South African banks are set to finance the 22,500 MW worth of private-sector energy projects currently in the pipeline, which amount to nearly R400 billion over the medium term.
S&P Global expects that lending will remain strong in 2026, with an increase of 8% to 9% projected, driven by corporate lending, particularly infrastructure investments like renewable energy projects.
Over the past few years, as South Africa’s energy sector has gradually been opened to private-sector players, local banks have emerged as quiet winners.
In S&P’s South African Banking Outlook for 2026, the firm expects local banks to continue benefitting from positive signals in the country’s economy.
In particular, S&P highlighted slightly higher projected GDP growth of around 1.5% in 2026 and 2027, driven by increasing electricity generation by the private sector, lower interest rates, and the introduction of the two-pot retirement system.
In this environment, banks are set to benefit immensely, with lending activity expected to remain strong.
S&P said this activity will be spurred by infrastructure investments, including in logistics and renewable projects.
It explained that local banks have prioritised lending to the renewable energy sector, which has seen corporate credit increase by 7.6% as of end-September 2025, compared with 5.2% in 2024 and 2.5% in 2023.
The firm expects this trend to continue in 2026, with banks set to play an increasingly important role in South Africa’s energy transition.
“Banks intend to finance projects related to the government-led Renewable Energy Independent Power Producer Procurement Program – which they have supported over the past few years – as well as private power projects,” S&P said.
“For example, the private sector has a pipeline of 22,500 MW in energy generation projects that amount to almost R400 billion over the medium term.”

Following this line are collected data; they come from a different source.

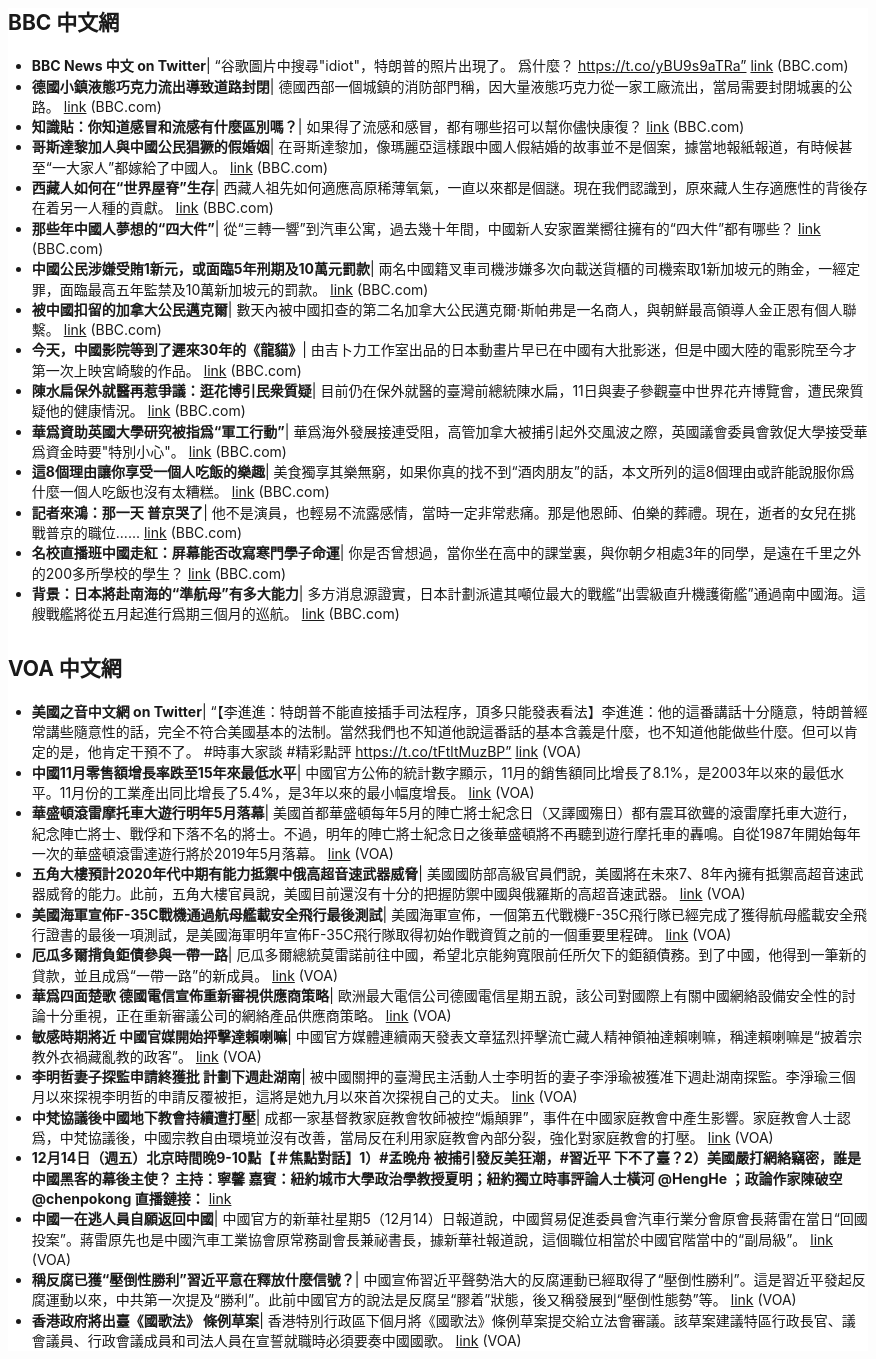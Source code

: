 ## BBC 中文網
- **BBC News 中文 on Twitter**| “谷歌圖片中搜尋"idiot"，特朗普的照片出現了。 爲什麼？ https://t.co/yBU9s9aTRa” [link](http://bit.ly/2PEuSUK) (BBC.com)
- **德國小鎮液態巧克力流出導致道路封閉**| 德國西部一個城鎮的消防部門稱，因大量液態巧克力從一家工廠流出，當局需要封閉城​​裏的公路。 [link](https://bbc.in/2PE8LOf) (BBC.com)
- **知識貼：你知道感冒和流感有什麼區別嗎？**| 如果得了流感和感冒，都有哪些招可以幫你儘快康復？ [link](https://bbc.in/2PGh0Jw) (BBC.com)
- **哥斯達黎加人與中國公民猖獗的假婚姻**| 在哥斯達黎加，像瑪麗亞這樣跟中國人假結婚的故事並不是個案，據當地報紙報道，有時候甚至“一大家人”都嫁給了中國人。 [link](https://bbc.in/2PGXrAZ) (BBC.com)
- **西藏人如何在“世界屋脊”生存**| 西藏人祖先如何適應高原稀薄氧氣，一直以來都是個謎。現在我們認識到，原來藏人生存適應性的背後存在着另一人種的貢獻。 [link](https://bbc.in/2PDAqPd) (BBC.com)
- **那些年中國人夢想的“四大件”**| 從“三轉一響”到汽車公寓，過去幾十年間，中國新人安家置業嚮往擁有的“四大件”都有哪些？ [link](https://bbc.in/2PDEKxO) (BBC.com)
- **中國公民涉嫌受賄1新元，或面臨5年刑期及10萬元罰款**| 兩名中國籍叉車司機涉嫌多次向載送貨櫃的司機索取1新加坡元的賄金，一經定罪，面臨最高五年監禁及10萬新加坡元的罰款。 [link](https://bbc.in/2PF3iq7) (BBC.com)
- **被中國扣留的加拿大公民邁克爾**| 數天內被中國扣查的第二名加拿大公民邁克爾·斯帕弗是一名商人，與朝鮮最高領導人金正恩有個人聯繫。 [link](https://bbc.in/2PE8KKb) (BBC.com)
- **今天，中國影院等到了遲來30年的《龍貓》**| 由吉卜力工作室出品的日本動畫片早已在中國有大批影迷，但是中國大陸的電影院至今才第一次上映宮崎駿的作品。 [link](https://bbc.in/2PGGUN8) (BBC.com)
- **陳水扁保外就醫再惹爭議：逛花博引民衆質疑**| 目前仍在保外就醫的臺灣前總統陳水扁，11日與妻子參觀臺中世界花卉博覽會，遭民衆質疑他的健康情況。 [link](https://bbc.in/2PCzACd) (BBC.com)
- **華爲資助英國大學研究被指爲“軍工行動”**| 華爲海外發展接連受阻，高管加拿大被捕引起外交風波之際，英國議會委員會敦促大學接受華爲資金時要"特別小心"。 [link](https://bbc.in/2Pzgz3H) (BBC.com)
- **這8個理由讓你享受一個人吃飯的樂趣**| 美食獨享其樂無窮，如果你真的找不到“酒肉朋友”的話，本文所列的這8個理由或許能說服你爲什麼一個人吃飯也沒有太糟糕。 [link](https://bbc.in/2PBrABn) (BBC.com)
- **記者來鴻：那一天 普京哭了**| 他不是演員，也輕易不流露感情，當時一定非常悲痛。那是他恩師、伯樂的葬禮。現在，逝者的女兒在挑戰普京的職位...... [link](https://bbc.in/2PEYd10) (BBC.com)
- **名校直播班中國走紅：屏幕能否改寫寒門學子命運**| 你是否曾想過，當你坐在高中的課堂裏，與你朝夕相處3年的同學，是遠在千里之外的200多所學校的學生？ [link](https://bbc.in/2PDQO1X) (BBC.com)
- **背景：日本將赴南海的“準航母”有多大能力**| 多方消息源證實，日本計劃派遣其噸位最大的戰艦“出雲級直升機護衛艦”通過南中國海。這艘戰艦將從五月起進行爲期三個月的巡航。 [link](https://bbc.in/2PF7uGD) (BBC.com)

## VOA 中文網
- **美國之音中文網 on Twitter**| “【李進進：特朗普不能直接插手司法程序，頂多只能發表看法】李進進：他的這番講話十分隨意，特朗普經常講些隨意性的話，完全不符合美國基本的法制。當然我們也不知道他說這番話的基本含義是什麼，也不知道他能做些什麼。但可以肯定的是，他肯定干預不了。 #時事大家談 #精彩點評 https://t.co/tFtltMuzBP” [link](http://bit.ly/2PFcA5u) (VOA)
- **中國11月零售額增長率跌至15年來最低水平**| 中國官方公佈的統計數字顯示，11月的銷售額同比增長了8.1%，是2003年以來的最低水平。11月份的工業產出同比增長了5.4%，是3年以來的最小幅度增長。 [link](http://bit.ly/2PFcB9y) (VOA)
- **華盛頓滾雷摩托車大遊行明年5月落幕**| 美國首都華盛頓每年5月的陣亡將士紀念日（又譯國殤日）都有震耳欲聾的滾雷摩托車大遊行，紀念陣亡將士、戰俘和下落不名的將士。不過，明年的陣亡將士紀念日之後華盛頓將不再聽到遊行摩托車的轟鳴。自從1987年開始每年一次的華盛頓滾雷達遊行將於2019年5月落幕。 [link](http://bit.ly/2PFddMo) (VOA)
- **五角大樓預計2020年代中期有能力抵禦中俄高超音速武器威脅**| 美國國防部高級官員們說，美國將在未來7、8年內擁有抵禦高超音速武器威脅的能力。此前，五角大樓官員說，美國目前還沒有十分的把握防禦中國與俄羅斯的高超音速武器。 [link](http://bit.ly/2PFcCu8) (VOA)
- **美國海軍宣佈F-35C戰機通過航母艦載安全飛行最後測試**| 美國海軍宣佈，一個第五代戰機F-35C飛行隊已經完成了獲得航母艦載安全飛行證書的最後一項測試，是美國海軍明年宣佈F-35C飛行隊取得初始作戰資質之前的一個重要里程碑。 [link](http://bit.ly/2PFdf6Y) (VOA)
- **厄瓜多爾揹負鉅債參與一帶一路**| 厄瓜多爾總統莫雷諾前往中國，希望北京能夠寬限前任所欠下的鉅額債務。到了中國，他得到一筆新的貸款，並且成爲“一帶一路”的新成員。 [link](http://bit.ly/2PFdgry) (VOA)
- **華爲四面楚歌 德國電信宣佈重新審視供應商策略**| 歐洲最大電信公司德國電信星期五說，該公司對國際上有關中國網絡設備安全性的討論十分重視，正在重新審議公司的網絡產品供應商策略。 [link](http://bit.ly/2PFcDOI) (VOA)
- **敏感時期將近 中國官媒開始抨擊達賴喇嘛**| 中國官方媒體連續兩天發表文章猛烈抨擊流亡藏人精神領袖達賴喇嘛，稱達賴喇嘛是“披着宗教外衣禍藏亂教的政客”。 [link](http://bit.ly/2PFcF9i) (VOA)
- **李明哲妻子探監申請終獲批 計劃下週赴湖南**| 被中國關押的臺灣民主活動人士李明哲的妻子李淨瑜被獲准下週赴湖南探監。李淨瑜三個月以來探視李明哲的申請反覆被拒，這將是她九月以來首次探視自己的丈夫。 [link](http://bit.ly/2PFcFpO) (VOA)
- **中梵協議後中國地下教會持續遭打壓**| 成都一家基督教家庭教會牧師被控“煽顛罪”，事件在中國家庭教會中產生影響。家庭教會人士認爲，中梵協議後，中國宗教自由環境並沒有改善，當局反在利用家庭教會內部分裂，強化對家庭教會的打壓。 [link](http://bit.ly/2PFdiQc) (VOA)
- **12月14日（週五）北京時間晚9-10點【＃焦點對話】1）#孟晚舟 被捕引發反美狂潮，#習近平 下不了臺？2）美國嚴打網絡竊密，誰是中國黑客的幕後主使？  主持：寧馨 嘉賓：紐約城市大學政治學教授夏明；紐約獨立時事評論人士橫河 @HengHe ；政論作家陳破空 @chenpokong 直播鏈接：** [link](http://bit.ly/2PFdjDK)
- **中國一在逃人員自願返回中國**| 中國官方的新華社星期5（12月14）日報道說，中國貿易促進委員會汽車行業分會原會長蔣雷在當日“回國投案”。蔣雷原先也是中國汽車工業協會原常務副會長兼祕書長，據新華社報道說，這個職位相當於中國官階當中的“副局級”。 [link](http://bit.ly/2PFdkHO) (VOA)
- **稱反腐已獲“壓倒性勝利”習近平意在釋放什麼信號？**| 中國宣佈習近平聲勢浩大的反腐運動已經取得了“壓倒性勝利”。這是習近平發起反腐運動以來，中共第一次提及“勝利”。此前中國官方的說法是反腐呈“膠着”狀態，後又稱發展到“壓倒性態勢”等。 [link](http://bit.ly/2PFdkYk) (VOA)
- **香港政府將出臺《國歌法》 條例草案**| 香港特別行政區下個月將《國歌法》條例草案提交給立法會審議。該草案建議特區行政長官、議會議員、行政會議成員和司法人員在宣誓就職時必須要奏中國國歌。 [link](http://bit.ly/2PFcHhq) (VOA)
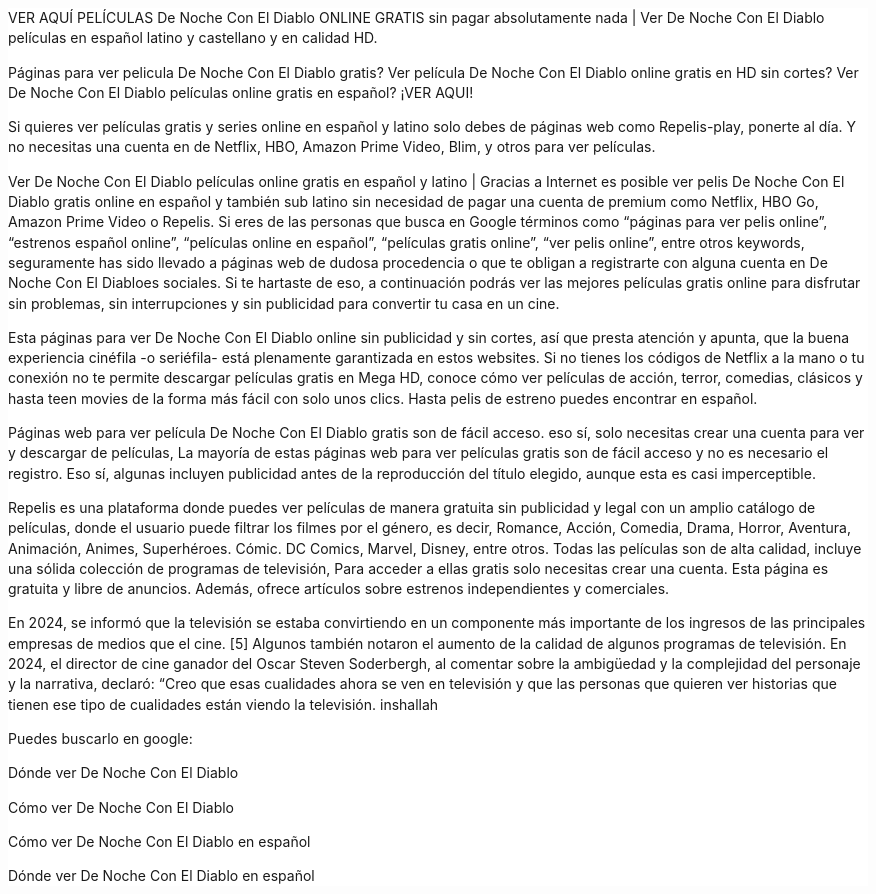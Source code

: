 VER AQUÍ PELÍCULAS De Noche Con El Diablo ONLINE GRATIS sin pagar absolutamente nada | Ver De Noche Con El Diablo películas en español latino y castellano y en calidad HD.

Páginas para ver pelicula De Noche Con El Diablo gratis? Ver película De Noche Con El Diablo online gratis en HD sin cortes? Ver De Noche Con El Diablo películas online gratis en español? ¡VER AQUI!

Si quieres ver películas gratis y series online en español y latino solo debes de páginas web como Repelis-play, ponerte al día. Y no necesitas una cuenta en de Netflix, HBO, Amazon Prime Video, Blim, y otros para ver películas.

Ver De Noche Con El Diablo películas online gratis en español y latino | Gracias a Internet es posible ver pelis De Noche Con El Diablo gratis online en español y también sub latino sin necesidad de pagar una cuenta de premium como Netflix, HBO Go, Amazon Prime Video o Repelis. Si eres de las personas que busca en Google términos como “páginas para ver pelis online”, “estrenos español online”, “películas online en español”, “películas gratis online”, “ver pelis online”, entre otros keywords, seguramente has sido llevado a páginas web de dudosa procedencia o que te obligan a registrarte con alguna cuenta en De Noche Con El Diabloes sociales. Si te hartaste de eso, a continuación podrás ver las mejores películas gratis online para disfrutar sin problemas, sin interrupciones y sin publicidad para convertir tu casa en un cine.

Esta páginas para ver De Noche Con El Diablo online sin publicidad y sin cortes, así que presta atención y apunta, que la buena experiencia cinéfila -o seriéfila- está plenamente garantizada en estos websites. Si no tienes los códigos de Netflix a la mano o tu conexión no te permite descargar películas gratis en Mega HD, conoce cómo ver películas de acción, terror, comedias, clásicos y hasta teen movies de la forma más fácil con solo unos clics. Hasta pelis de estreno puedes encontrar en español.

Páginas web para ver película De Noche Con El Diablo gratis son de fácil acceso. eso sí, solo necesitas crear una cuenta para ver y descargar de películas, La mayoría de estas páginas web para ver películas gratis son de fácil acceso y no es necesario el registro. Eso sí, algunas incluyen publicidad antes de la reproducción del título elegido, aunque esta es casi imperceptible.

Repelis es una plataforma donde puedes ver películas de manera gratuita sin publicidad y legal con un amplio catálogo de películas, donde el usuario puede filtrar los filmes por el género, es decir, Romance, Acción, Comedia, Drama, Horror, Aventura, Animación, Animes, Superhéroes. Cómic. DC Comics, Marvel, Disney, entre otros. Todas las películas son de alta calidad, incluye una sólida colección de programas de televisión, Para acceder a ellas gratis solo necesitas crear una cuenta. Esta página es gratuita y libre de anuncios. Además, ofrece artículos sobre estrenos independientes y comerciales.

En 2024, se informó que la televisión se estaba convirtiendo en un componente más importante de los ingresos de las principales empresas de medios que el cine. [5] Algunos también notaron el aumento de la calidad de algunos programas de televisión. En 2024, el director de cine ganador del Oscar Steven Soderbergh, al comentar sobre la ambigüedad y la complejidad del personaje y la narrativa, declaró: “Creo que esas cualidades ahora se ven en televisión y que las personas que quieren ver historias que tienen ese tipo de cualidades están viendo la televisión. inshallah

Puedes buscarlo en google:

Dónde ver De Noche Con El Diablo

Cómo ver De Noche Con El Diablo

Cómo ver De Noche Con El Diablo en español

Dónde ver De Noche Con El Diablo en español
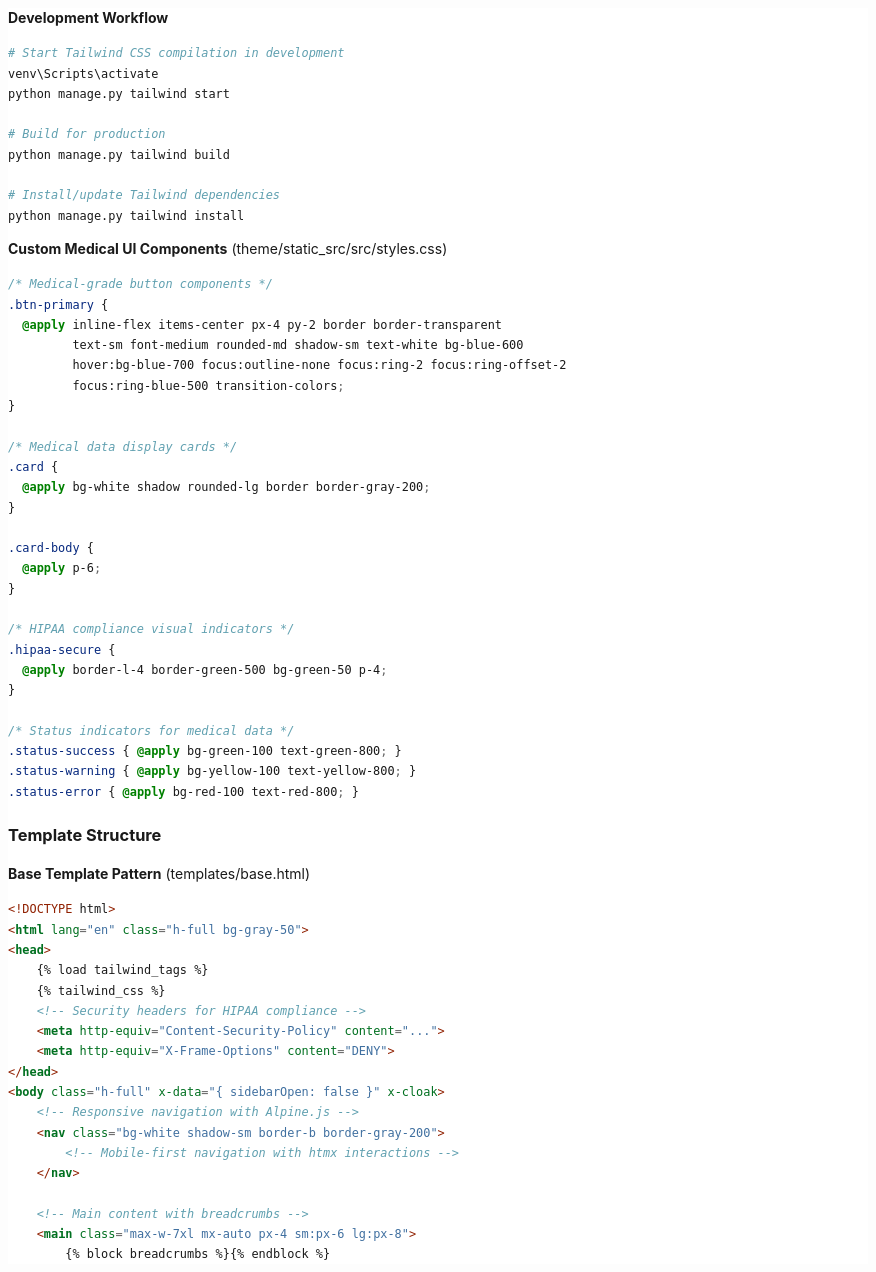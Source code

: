 **Development Workflow**
```bash
# Start Tailwind CSS compilation in development
venv\Scripts\activate
python manage.py tailwind start

# Build for production
python manage.py tailwind build

# Install/update Tailwind dependencies
python manage.py tailwind install
```

**Custom Medical UI Components** (theme/static_src/src/styles.css)
```css
/* Medical-grade button components */
.btn-primary {
  @apply inline-flex items-center px-4 py-2 border border-transparent 
         text-sm font-medium rounded-md shadow-sm text-white bg-blue-600 
         hover:bg-blue-700 focus:outline-none focus:ring-2 focus:ring-offset-2 
         focus:ring-blue-500 transition-colors;
}

/* Medical data display cards */
.card {
  @apply bg-white shadow rounded-lg border border-gray-200;
}

.card-body {
  @apply p-6;
}

/* HIPAA compliance visual indicators */
.hipaa-secure {
  @apply border-l-4 border-green-500 bg-green-50 p-4;
}

/* Status indicators for medical data */
.status-success { @apply bg-green-100 text-green-800; }
.status-warning { @apply bg-yellow-100 text-yellow-800; }
.status-error { @apply bg-red-100 text-red-800; }
```

### Template Structure

**Base Template Pattern** (templates/base.html)
```html
<!DOCTYPE html>
<html lang="en" class="h-full bg-gray-50">
<head>
    {% load tailwind_tags %}
    {% tailwind_css %}
    <!-- Security headers for HIPAA compliance -->
    <meta http-equiv="Content-Security-Policy" content="...">
    <meta http-equiv="X-Frame-Options" content="DENY">
</head>
<body class="h-full" x-data="{ sidebarOpen: false }" x-cloak>
    <!-- Responsive navigation with Alpine.js -->
    <nav class="bg-white shadow-sm border-b border-gray-200">
        <!-- Mobile-first navigation with htmx interactions -->
    </nav>
    
    <!-- Main content with breadcrumbs -->
    <main class="max-w-7xl mx-auto px-4 sm:px-6 lg:px-8">
        {% block breadcrumbs %}{% endblock %}
```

However, reforms in the energy sector are not the only projects South African banks are set to benefit from, with S&P also highlighting lending opportunities from ongoing reforms in the railway, ports, and water sectors.

Households still feel the pain
While corporate credit extension is set to boom in 2026, S&P expects growth in household credit extension to be more modest.
The firm explained that household lending will be supported by lower interest rates, which have come down by 150 basis points in the Reserve Bank’s current cutting cycle.
This cycle started in September 2024 and has seen six 25-basis point cuts implemented, bringing the repo rate down to 6.75% and the prime lending rate to 10.25%.
Despite these cuts, S&P explained that lower interest rates take time to translate into increased household borrowing.
This is why the rise in household credit remained subdued at an estimated 2% to 3% in 2025, largely supported by mortgage lending.
While S&P expects household lending to continue growing in 2026, it noted that this growth will likely also be modest compared to corporate lending.
The firm explained that corporates have become increasingly attractive to South African banks when it comes to credit extension.
This is because households tend to be less reliable than corporates, leading to higher average credit losses.
S&P explained that households account for about 40% to 50% of banks’ loan books and have recently spurred credit losses in the system.
It said households’ average credit losses were between 150 basis points and 200 basis points, compared with below 50 basis points in the corporate banking portfolio.
In addition, amid increased lending to corporates, South African banks have implemented relatively conservative lending and underwriting standards and diversification to mitigate credit risk to some extent.
“We expect non-performing loans will decrease slightly toward 4.0% to 4.2% of total loans in 2026 from an estimated 4.5% in 2025,” the firm said.